Examen et vote des lois de Finances rectificatives

Selon l’article 51 de la loi organique des Finances (LOF), «le projet de loi de Finances rectificative est voté par le Parlement dans un délai n’excédant pas quinze (15) jours après son dépôt par le gouvernement sur le bureau de la Chambre des représentants. La Chambre des représentants se prononce sur le projet de loi de Finances rectificative dans un délai de huit (8) jours suivant la date de son dépôt.

Dès le vote dudit projet ou à l’expiration du délai prévu à l’alinéa précédent, le gouvernement saisit la Chambre des conseillers du texte adopté ou du texte qu’il a initialement présenté, modifié, le cas échéant, par les amendements votés par la Chambre des représentants et acceptés par lui. La Chambre des conseillers se prononce sur le projet dans un délai de quatre (4) jours suivant sa saisine.

La Chambre des représentants examine les amendements votés par la Chambre des conseillers et adopte en dernier ressort le projet de loi de Finances rectificative dans un délai n’excédant pas trois (3) jours». De son côté, l’article 57 de la LOF dispose que «les lois de Finances rectificatives sont présentées et votées dans les mêmes formes que la loi de Finances de l’année sous réserve de l’article 51 ci-dessus».

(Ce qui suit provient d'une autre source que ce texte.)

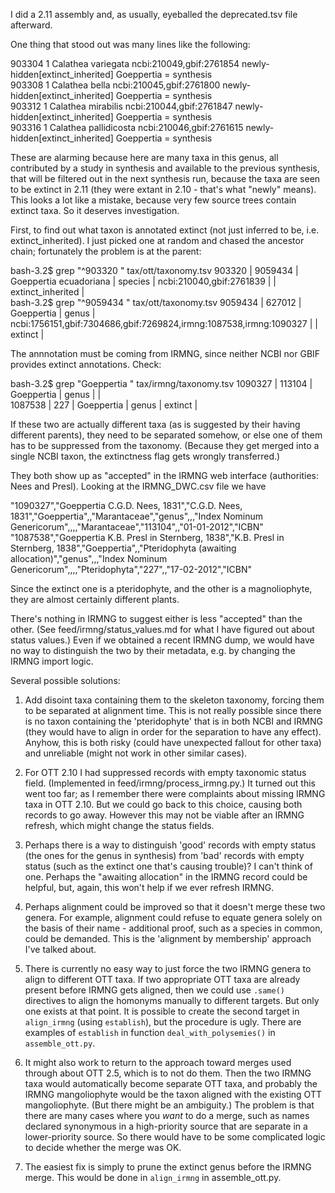 I did a 2.11 assembly and, as usually, eyeballed the deprecated.tsv
file afterward.

One thing that stood out was many lines like the following:

903304	1	Calathea variegata	ncbi:210049,gbif:2761854	newly-hidden[extinct_inherited]	Goeppertia	=	synthesis	
903308	1	Calathea bella	ncbi:210045,gbif:2761800	newly-hidden[extinct_inherited]	Goeppertia	=	synthesis	
903312	1	Calathea mirabilis	ncbi:210044,gbif:2761847	newly-hidden[extinct_inherited]	Goeppertia	=	synthesis	
903316	1	Calathea pallidicosta	ncbi:210046,gbif:2761615	newly-hidden[extinct_inherited]	Goeppertia	=	synthesis	

These are alarming because here are many taxa in this genus, all
contributed by a study in synthesis and available to the previous
synthesis, that will be filtered out in the next synthesis run,
because the taxa are seen to be extinct in 2.11 (they were extant in
2.10 - that's what "newly" means).  This looks a lot like a
mistake, because very few source trees contain extinct taxa.  So it
deserves investigation.

First, to find out what taxon is annotated extinct (not just inferred
to be, i.e. extinct_inherited).  I just picked one at random and
chased the ancestor chain; fortunately the problem is at the parent:

bash-3.2$ grep "^903320	" tax/ott/taxonomy.tsv 
903320	|	9059434	|	Goeppertia ecuadoriana	|	species	|	ncbi:210040,gbif:2761839	|		|	extinct_inherited	|	
bash-3.2$ grep "^9059434	" tax/ott/taxonomy.tsv 
9059434	|	627012	|	Goeppertia	|	genus	|	ncbi:1756151,gbif:7304686,gbif:7269824,irmng:1087538,irmng:1090327	|		|	extinct	|	

The annnotation must be coming from IRMNG, since neither NCBI nor GBIF
provides extinct annotations.  Check:

bash-3.2$ grep "Goeppertia	" tax/irmng/taxonomy.tsv 
1090327	|	113104	|	Goeppertia	|	genus	|		|	
1087538	|	227	|	Goeppertia	|	genus	|	extinct	|	

If these two are actually different taxa (as is suggested by their
having different parents), they need to be separated somehow, or else
one of them has to be suppressed from the taxonomy.  (Because they get
merged into a single NCBI taxon, the extinctness flag gets wrongly
transferred.)

They both show up as "accepted" in the IRMNG web interface
(authorities: Nees and Presl).  Looking at the IRMNG_DWC.csv file we
have

"1090327","Goeppertia C.G.D. Nees, 1831","C.G.D. Nees, 1831","Goeppertia",,"Marantaceae","genus",,,"Index Nominum Genericorum",,,,"Marantaceae","113104",,"01-01-2012","ICBN"
"1087538","Goeppertia K.B. Presl in Sternberg, 1838","K.B. Presl in Sternberg, 1838","Goeppertia",,"Pteridophyta (awaiting allocation)","genus",,,"Index Nominum Genericorum",,,,"Pteridophyta","227",,"17-02-2012","ICBN"

Since the extinct one is a pteridophyte, and the other is a
magnoliophyte, they are almost certainly different plants.

There's nothing in IRMNG to suggest either is less "accepted" than the
other.  (See feed/irmng/status_values.md for what I have figured out
about status values.)  Even if we obtained a recent IRMNG dump, we
would have no way to distinguish the two by their metadata, e.g. by
changing the IRMNG import logic.


Several possible solutions:

1. Add disoint taxa containing them to the skeleton taxonomy, forcing
them to be separated at alignment time.  This is not really possible
since there is no taxon containing the 'pteridophyte' that is in both
NCBI and IRMNG (they would have to align in order for the separation
to have any effect).  Anyhow, this is both risky (could have
unexpected fallout for other taxa) and unreliable (might not work in
other similar cases).

2. For OTT 2.10 I had suppressed records with empty taxonomic status
field.  (Implemented in feed/irmng/process_irmng.py.)  It turned out
this went too far; as I remember there were complaints about missing
IRMNG taxa in OTT 2.10.  But we could go back to this choice, causing
both records to go away.  However this may not be viable after an
IRMNG refresh, which might change the status fields.

3. Perhaps there is a way to distinguish 'good' records with empty
status (the ones for the genus in synthesis) from 'bad' records with
empty status (such as the extinct one that's causing trouble)?  I
can't think of one.  Perhaps the "awaiting allocation" in the IRMNG
record could be helpful, but, again, this won't help if we ever
refresh IRMNG.

4. Perhaps alignment could be improved so that it doesn't merge these
two genera.  For example, alignment could refuse to equate genera
solely on the basis of their name - additional proof, such as a
species in common, could be demanded.  This is the 'alignment by
membership' approach I've talked about.

5. There is currently no easy way to just force the two IRMNG genera
to align to different OTT taxa.  If two appropriate OTT taxa are
already present before IRMNG gets aligned, then we could use `.same()`
directives to align the homonyms manually to different targets.  But
only one exists at that point.  It is possible to create the second
target in `align_irmng` (using `establish`), but the procedure is
ugly.  There are examples of `establish` in function
`deal_with_polysemies()` in `assemble_ott.py`.

6. It might also work to return to the approach toward merges used
through about OTT 2.5, which is to not do them.  Then the two IRMNG
taxa would automatically become separate OTT taxa, and probably the
IRMNG mangoliophyte would be the taxon aligned with the existing OTT
mangoliophyte.  (But there might be an ambiguity.)  The problem is
that there are many cases where you _want_ to do a merge, such as
names declared synonymous in a high-priority source that are separate
in a lower-priority source.  So there would have to be some
complicated logic to decide whether the merge was OK.

7. The easiest fix is simply to prune the extinct genus before the
IRMNG merge.  This would be done in `align_irmng` in assemble_ott.py.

Ce que dit la Constitution

La Constitution de 2011 encadre l’examen des lois de Finances annuelles ainsi que les opérations de vote au Parlement sans oublier les modifications qui peuvent être apportées au budget. Dans ce sens, l’article 75 de la loi fondamentale du pays dispose que «le Parlement vote la loi de Finances, déposée par priorité devant la Chambre des représentants, dans les conditions prévues par une loi organique. Celle-ci détermine la nature des informations, documents et données nécessaires pour enrichir les débats parlementaires sur le projet de loi de Finances.

Les dépenses d’investissement nécessaires à la réalisation des plans de développement stratégiques ou des programmes pluriannuels ne sont votées qu’une seule fois, lors de l’approbation de ces derniers par le Parlement et sont reconduites automatiquement pendant leur durée. Seul le gouvernement est habilité à déposer des projets de loi tendant à modifier le programme ainsi adopté. (…)».